Minggu Paskah ke-7 [2 Juni 2019] Yohanes 17: 20-26
“Aku telah memberikan kepada mereka kemuliaan, yang Engkau berikan kepada-Ku, supaya mereka menjadi satu, sama seperti Kita adalah satu.” (Jn. 17:22)
Ada tiga respons terhadap kesulitan dalam hidup. Yang pertama adalah menghindari atau melarikan diri. Yang kedua adalah menyerah pasrah. Yang terakhir adalah merangkul dan mengubahnya menjadi sarana pertumbuhan dan kemuliaan kita. Ini adalah kemuliaan yang tidak murahan karena mengalir dari kesulitan, kerja keras dan pengorbanan. Ini adalah kemulian sejati karena tidak bisa dibeli dengan uang tetapi diperoleh dari kucuran keringat, air mata dan bahkan darah.
Adalah dorongan alami dalam diri manusia untuk menghindari apa yang menyakitkan dan untuk mengambil apa yang menyenangkan. Namun, paradoksnya adalah bahwa semakin kita merangkul kesulitan hidup, kita semakin didewasakan dan dikuatkan. Inilah kebijaksanaan yang telah diakui oleh orang-orang tempo dulu. Spartan adalah salah satu bangsa terkuat di semenanjung Yunani kuno. Ini karena mereka melatih anak-anak mereka dalam kesulitan. Pada usia 7 tahun, anak laki-laki diambil dari orang tua mereka dan menjalani pelatihan intens di barak sampai mereka mencapai usia 20 tahun. Salah seorang Spartan yang paling terkenal adalah Leonidas, raja kota Sparta. Saat Persia menyerang semenanjung Yunani, dia bersama dengan 300 prajurit pilihannya menahan pasukan Persia yang jauh lebih unggul selama tiga hari di Thermopylae. Ketika mereka kehilangan pertahanan mereka, Leonidas menolak untuk mundur, dan dengan 300 pasukannya mengorbankan nyawa mereka untuk memberi waktu yang cukup bagi orang-orang Yunani untuk berkumpul kembali dan melancarkan serangan balik. Leonidas menerima kemuliaan bukan karena kedudukannya sebagai raja, tetapi ia mau berkorban.
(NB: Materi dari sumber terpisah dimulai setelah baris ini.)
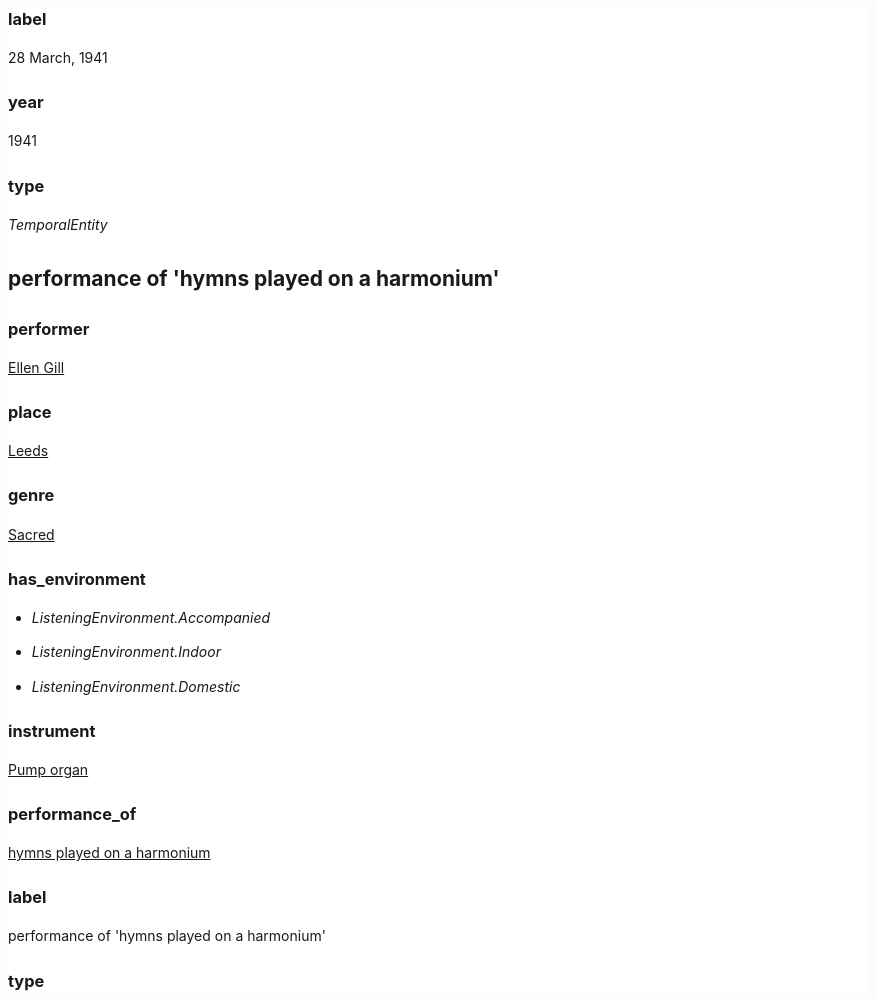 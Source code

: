 ### label


28 March, 1941

### year


1941

### type


*TemporalEntity*

## performance of 'hymns played on a harmonium'

### performer


[Ellen Gill](#Ellen-Gill)

### place


[Leeds](#Leeds)

### genre


[Sacred](#Sacred)

### has_environment

 - *ListeningEnvironment.Accompanied*

 - *ListeningEnvironment.Indoor*

 - *ListeningEnvironment.Domestic*

### instrument


[Pump organ](#Pump-organ)

### performance_of


[hymns played on a harmonium](#hymns-played-on-a-harmonium)

### label


performance of 'hymns played on a harmonium'

### type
Kebijaksanaan ini mengajarkan bahwa kita jangan lari dari kesulitan hidup tetapi merangkul mereka dan membiarkan diri kita menjadi lebih kuat dan dewasa. Kalau tidak, kita bisa berubah menjadi generasi yang lembek dan tidak tahu berterima kasih. Para siswa tidak dapat menguasai keterampilan dan memperoleh pengetahuan sejati kecuali mereka tunduk pada disiplin studi. Atlet tidak dapat memenangkan medali, kecuali mereka berlatih dengan sangat intens.
Dalam Injil hari ini, Yesus menjanjikan kita, para murid-Nya, sebuah kemuliaan. Namun, ada perbedaan antara kemuliaan dunia dan kemuliaan Yesus. Sementara kemuliaan dunia pada akhirnya adalah tentang kemuliaan, kesuksesan dan keberhasilan pribadi kita, kemuliaan Yesus adalah tentang salib. Terutama dalam Injil Yohanes, waktu kemulian Yesus menunjuk pada salib-Nya. Yesus tidak pernah berbicara tentang Dia disalibkan, tetapi Dia dimuliakan.
Ketika Yesus menganggap salib-Nya sebagai kemuliaan-Nya, maka kita perlu menganggap salib harian kita sebagai kemuliaan kita. Pada zaman Yesus, tidak seorang pun akan menganggap bahwa salib, alat penyiksa Romawi yang brutal, akan berubah menjadi jalan kemuliaan. Salib adalah sebuah absurditas, dan hanya karean kehadiran Yesus yang mengorbankan hidup-Nya untuk kita, salib menemukan makna terdalamnya. Salib bukanlah apa-apa, kecuali itu diarahkan sebagai saran kasih cinta pengorbanan. Kapasitas kita untuk mengasihi ditentukan oleh kemampuan kita untuk memikul salib kita yakni kemampuan kita untuk menderita. Kita memikul salib kita, itu memperbesar kemampuan kita untuk mencintai. Saat kita mencintai sampai akhir, kita dapat menerima kemuliaan kita.